First Time Homebuyer Mistakes To Avoid

Being a first-time home-buyer can be frightening simply because it is something you have not done before. It is an emotional process, which anyone making such a large purchase needs upfront information and knowledge. There are common mistakes that first-time home-buyers often make that perhaps you can avoid if you are reading this. Let this be part of your Home-buyer Guide.

1. Expecting Too Much for the Money – You cannot expect, unless you are wealthy, to purchase your dream home the first time you buy a house. It is likely you are just beginning so you will purchase a starter home that is good enough and within your budget. This allows you to build equity so that later you can purchase a larger home when you really need it. Stay within budget.

2. Not Understanding Their Market – Each community has a different market climate. Some areas have houses, which are languishing and staying on the market for months and even years. In others, they are being snapped up within hours of going on the market. Understand what it is like where you want to buy.

3. Not Seeking Advice from a Lender – A lender is separate from your real estate agent. You should go to them first before you even start the buying process. Let them check your credit and get you a preapproval letter, which you give to the real estate agent as an assurance to them that you can actually buy a house. If there is a problem with your credit, the lender will tell you what to do to fix it. If your credit is fine, they will tell you what to do to keep it that way.

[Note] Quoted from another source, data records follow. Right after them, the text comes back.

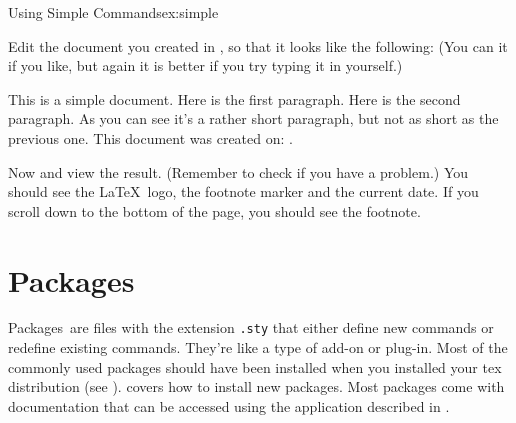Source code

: \begin{exercise}{Using Simple Commands}{ex:simple}

Edit the document you created in ,
so that it looks like the following: (You can  it if
you like, but again it is better if you try typing it in yourself.)
\begin{bcode}
\oarg{12pt}\newline
\mbox{}\newline
{}\newline
\mbox{}\newline
This is a simple document.
Here is the first paragraph.\newline
\mbox{}\newline
Here is the second paragraph. 
As you can see it's a rather short paragraph, but not 
as short as the previous one. This document was 
created on: .\newline
{}
\end{bcode}

Now  and view the result.
(Remember to check 
if you have a problem.) You should see the \LaTeX\ logo, the footnote
marker and the current date.  If you scroll down to the bottom of the
page, you should see the footnote.
\end{exercise}


\section{Packages}
\label{sec:packages}

Packages\indexSTY\ are files with the extension \texttt{.sty} that
either define new \glspl{command} or redefine
existing commands.
They're like a type of add-on or plug-in. Most of the commonly used
packages should have been installed when you installed your \gls{tex}
distribution (see ).
 covers how to install new packages.
Most packages come with documentation that can be accessed using the
 application described in .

4. Not Using the Services of an Experienced Buyer’s Agent – A buyer’s agent is someone who works on your behalf to get you the best deal. If you look at houses that a particular realtor has listed, it is likely that they will try to get you to buy at the highest possible price to increase their commission.

5. Not Understanding What You Can Really Afford – What the bank says you can afford and what you can really afford may be two different things. Aside from the cost of the mortgage, other factors come into play such as the cost of private mortgage insurance (PMI), taxes, and insurance. The lender can provide a list of expenses that will be included in your monthly payments.

Additionally, you must remember that you still have utilities, groceries to buy, and other necessities that are not included in the debt to income ratios (DTI). If you have childcare, and other maintenance payments, you must consider this in your own ability to pay.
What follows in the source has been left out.